→ **Source data**:
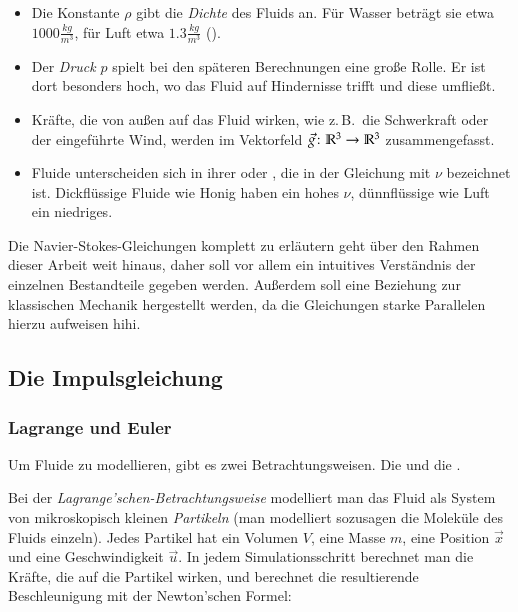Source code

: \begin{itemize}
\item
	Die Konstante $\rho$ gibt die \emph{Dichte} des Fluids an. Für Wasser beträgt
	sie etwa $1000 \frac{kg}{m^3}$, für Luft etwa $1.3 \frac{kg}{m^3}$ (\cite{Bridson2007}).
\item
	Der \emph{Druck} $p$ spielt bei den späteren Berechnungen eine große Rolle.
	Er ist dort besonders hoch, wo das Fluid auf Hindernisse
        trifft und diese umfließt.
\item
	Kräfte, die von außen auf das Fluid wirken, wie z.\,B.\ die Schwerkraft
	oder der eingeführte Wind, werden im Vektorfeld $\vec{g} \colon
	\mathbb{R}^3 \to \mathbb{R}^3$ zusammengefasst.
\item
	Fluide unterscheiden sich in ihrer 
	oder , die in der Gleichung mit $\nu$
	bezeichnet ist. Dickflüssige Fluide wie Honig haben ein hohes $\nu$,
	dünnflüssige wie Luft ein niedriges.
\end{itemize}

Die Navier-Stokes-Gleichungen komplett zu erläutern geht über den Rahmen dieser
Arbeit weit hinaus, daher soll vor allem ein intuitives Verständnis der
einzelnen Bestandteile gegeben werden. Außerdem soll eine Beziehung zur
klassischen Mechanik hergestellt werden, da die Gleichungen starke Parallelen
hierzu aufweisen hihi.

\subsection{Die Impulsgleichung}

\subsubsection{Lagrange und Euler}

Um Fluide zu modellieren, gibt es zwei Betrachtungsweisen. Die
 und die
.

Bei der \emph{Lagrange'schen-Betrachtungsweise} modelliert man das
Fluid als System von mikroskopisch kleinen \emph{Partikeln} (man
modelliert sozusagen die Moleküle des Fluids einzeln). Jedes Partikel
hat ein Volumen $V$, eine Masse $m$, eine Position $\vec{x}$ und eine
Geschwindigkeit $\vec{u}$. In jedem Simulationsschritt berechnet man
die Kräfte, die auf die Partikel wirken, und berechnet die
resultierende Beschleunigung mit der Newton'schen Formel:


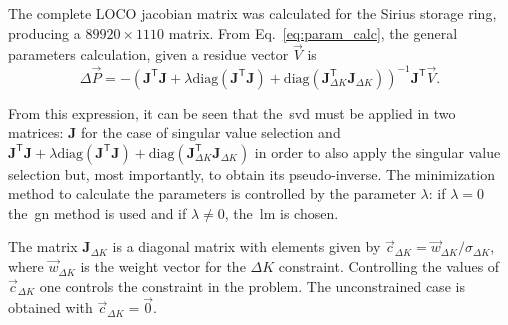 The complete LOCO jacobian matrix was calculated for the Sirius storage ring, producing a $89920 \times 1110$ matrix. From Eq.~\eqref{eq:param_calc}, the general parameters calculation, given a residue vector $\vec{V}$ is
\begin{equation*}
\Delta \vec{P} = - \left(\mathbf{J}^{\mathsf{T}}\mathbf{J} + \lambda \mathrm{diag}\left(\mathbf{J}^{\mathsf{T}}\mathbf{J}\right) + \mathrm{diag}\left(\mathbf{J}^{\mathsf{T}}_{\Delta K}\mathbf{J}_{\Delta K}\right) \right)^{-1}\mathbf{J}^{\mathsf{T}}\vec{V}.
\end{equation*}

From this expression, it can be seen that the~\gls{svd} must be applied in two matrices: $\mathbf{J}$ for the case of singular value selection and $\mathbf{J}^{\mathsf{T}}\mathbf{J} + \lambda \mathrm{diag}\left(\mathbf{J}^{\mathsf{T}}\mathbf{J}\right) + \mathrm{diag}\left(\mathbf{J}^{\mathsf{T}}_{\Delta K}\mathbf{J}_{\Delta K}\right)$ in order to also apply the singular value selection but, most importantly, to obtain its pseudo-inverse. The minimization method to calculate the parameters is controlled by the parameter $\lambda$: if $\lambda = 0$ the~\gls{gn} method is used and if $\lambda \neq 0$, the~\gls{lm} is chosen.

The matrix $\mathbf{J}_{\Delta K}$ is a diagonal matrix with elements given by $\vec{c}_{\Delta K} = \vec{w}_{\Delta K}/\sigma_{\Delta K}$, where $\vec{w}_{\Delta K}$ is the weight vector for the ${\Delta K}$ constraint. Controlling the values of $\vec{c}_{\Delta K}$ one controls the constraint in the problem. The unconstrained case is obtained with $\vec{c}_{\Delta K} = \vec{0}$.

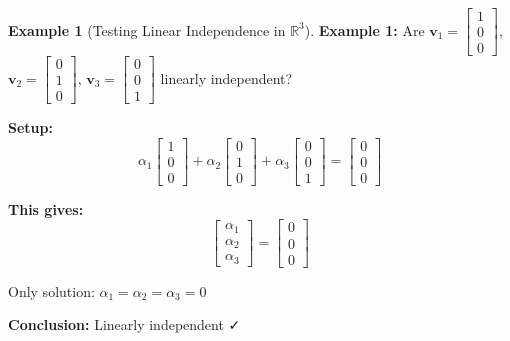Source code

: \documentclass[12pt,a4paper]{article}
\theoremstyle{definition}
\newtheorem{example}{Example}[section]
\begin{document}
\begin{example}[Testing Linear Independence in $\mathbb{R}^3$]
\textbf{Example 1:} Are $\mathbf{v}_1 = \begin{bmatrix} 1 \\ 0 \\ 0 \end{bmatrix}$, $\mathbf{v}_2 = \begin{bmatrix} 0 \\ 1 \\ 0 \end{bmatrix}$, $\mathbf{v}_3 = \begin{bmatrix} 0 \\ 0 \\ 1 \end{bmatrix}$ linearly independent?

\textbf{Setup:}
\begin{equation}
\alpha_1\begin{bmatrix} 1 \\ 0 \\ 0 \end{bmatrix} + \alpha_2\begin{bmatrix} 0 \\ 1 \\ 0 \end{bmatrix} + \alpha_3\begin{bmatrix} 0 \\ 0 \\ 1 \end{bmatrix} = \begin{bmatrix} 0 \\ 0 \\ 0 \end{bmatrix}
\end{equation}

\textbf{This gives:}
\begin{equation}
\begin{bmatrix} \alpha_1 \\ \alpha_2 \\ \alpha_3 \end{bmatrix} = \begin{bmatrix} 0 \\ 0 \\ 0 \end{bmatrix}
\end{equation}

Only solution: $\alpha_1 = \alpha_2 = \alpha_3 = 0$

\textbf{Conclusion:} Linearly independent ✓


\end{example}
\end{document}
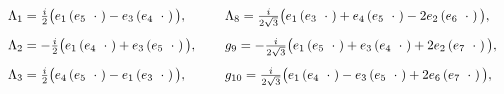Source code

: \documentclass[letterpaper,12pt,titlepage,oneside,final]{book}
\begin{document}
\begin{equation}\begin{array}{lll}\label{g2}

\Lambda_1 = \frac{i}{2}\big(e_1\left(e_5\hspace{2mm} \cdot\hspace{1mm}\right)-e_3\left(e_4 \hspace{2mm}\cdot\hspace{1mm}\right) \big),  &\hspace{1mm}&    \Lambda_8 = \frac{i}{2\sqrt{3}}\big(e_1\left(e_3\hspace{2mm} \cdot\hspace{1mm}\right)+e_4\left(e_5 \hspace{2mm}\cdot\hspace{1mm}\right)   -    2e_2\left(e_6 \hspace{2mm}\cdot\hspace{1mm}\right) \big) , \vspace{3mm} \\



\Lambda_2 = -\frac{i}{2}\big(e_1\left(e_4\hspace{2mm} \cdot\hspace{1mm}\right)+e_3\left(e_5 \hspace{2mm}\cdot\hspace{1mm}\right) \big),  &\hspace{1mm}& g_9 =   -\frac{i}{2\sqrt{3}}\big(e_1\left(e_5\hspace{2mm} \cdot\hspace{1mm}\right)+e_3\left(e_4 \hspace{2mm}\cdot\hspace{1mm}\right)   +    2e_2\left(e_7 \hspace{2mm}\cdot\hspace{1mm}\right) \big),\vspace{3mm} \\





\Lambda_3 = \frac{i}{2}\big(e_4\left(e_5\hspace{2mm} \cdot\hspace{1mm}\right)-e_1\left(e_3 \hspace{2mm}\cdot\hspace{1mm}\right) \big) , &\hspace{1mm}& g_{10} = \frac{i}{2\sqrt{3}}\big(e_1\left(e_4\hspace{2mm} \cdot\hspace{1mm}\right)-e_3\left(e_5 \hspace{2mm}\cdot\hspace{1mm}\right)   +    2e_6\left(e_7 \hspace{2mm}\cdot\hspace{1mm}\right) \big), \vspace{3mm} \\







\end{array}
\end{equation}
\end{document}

--

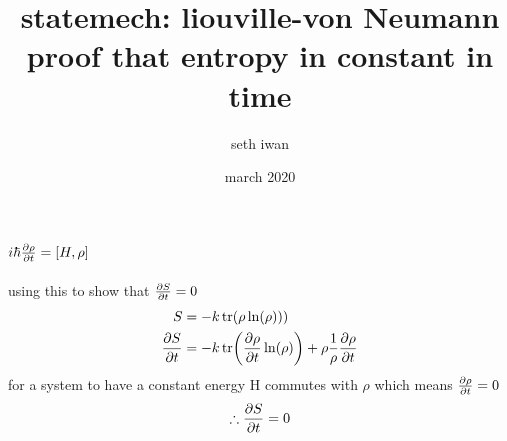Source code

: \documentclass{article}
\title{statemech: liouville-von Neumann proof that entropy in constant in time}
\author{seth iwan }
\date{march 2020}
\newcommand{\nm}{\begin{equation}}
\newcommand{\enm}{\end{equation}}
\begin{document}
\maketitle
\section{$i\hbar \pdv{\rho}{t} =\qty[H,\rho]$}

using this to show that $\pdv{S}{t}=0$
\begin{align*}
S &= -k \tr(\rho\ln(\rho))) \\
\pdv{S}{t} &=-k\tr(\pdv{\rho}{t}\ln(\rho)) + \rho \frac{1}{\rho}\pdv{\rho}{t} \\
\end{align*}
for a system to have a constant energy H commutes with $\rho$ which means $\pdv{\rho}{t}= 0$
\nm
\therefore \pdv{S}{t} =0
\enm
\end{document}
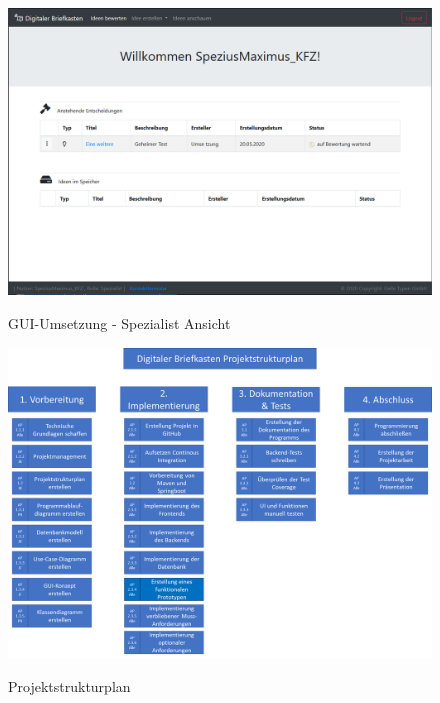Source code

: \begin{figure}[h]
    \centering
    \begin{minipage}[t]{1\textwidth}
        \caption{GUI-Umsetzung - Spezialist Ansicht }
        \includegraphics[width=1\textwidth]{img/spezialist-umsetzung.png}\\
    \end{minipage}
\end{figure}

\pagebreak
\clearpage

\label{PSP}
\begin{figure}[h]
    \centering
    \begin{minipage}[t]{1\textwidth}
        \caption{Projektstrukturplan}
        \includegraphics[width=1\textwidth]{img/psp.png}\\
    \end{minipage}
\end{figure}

→ **What you need to do**:
What lines in the entries above include the string "textwidth"? Return each one.

→ **Solution**:
    \begin{minipage}[t]{1\textwidth}
        \includegraphics[width=1\textwidth]{img/spezialist-umsetzung.png}\\
    \begin{minipage}[t]{1\textwidth}
        \includegraphics[width=1\textwidth]{img/psp.png}\\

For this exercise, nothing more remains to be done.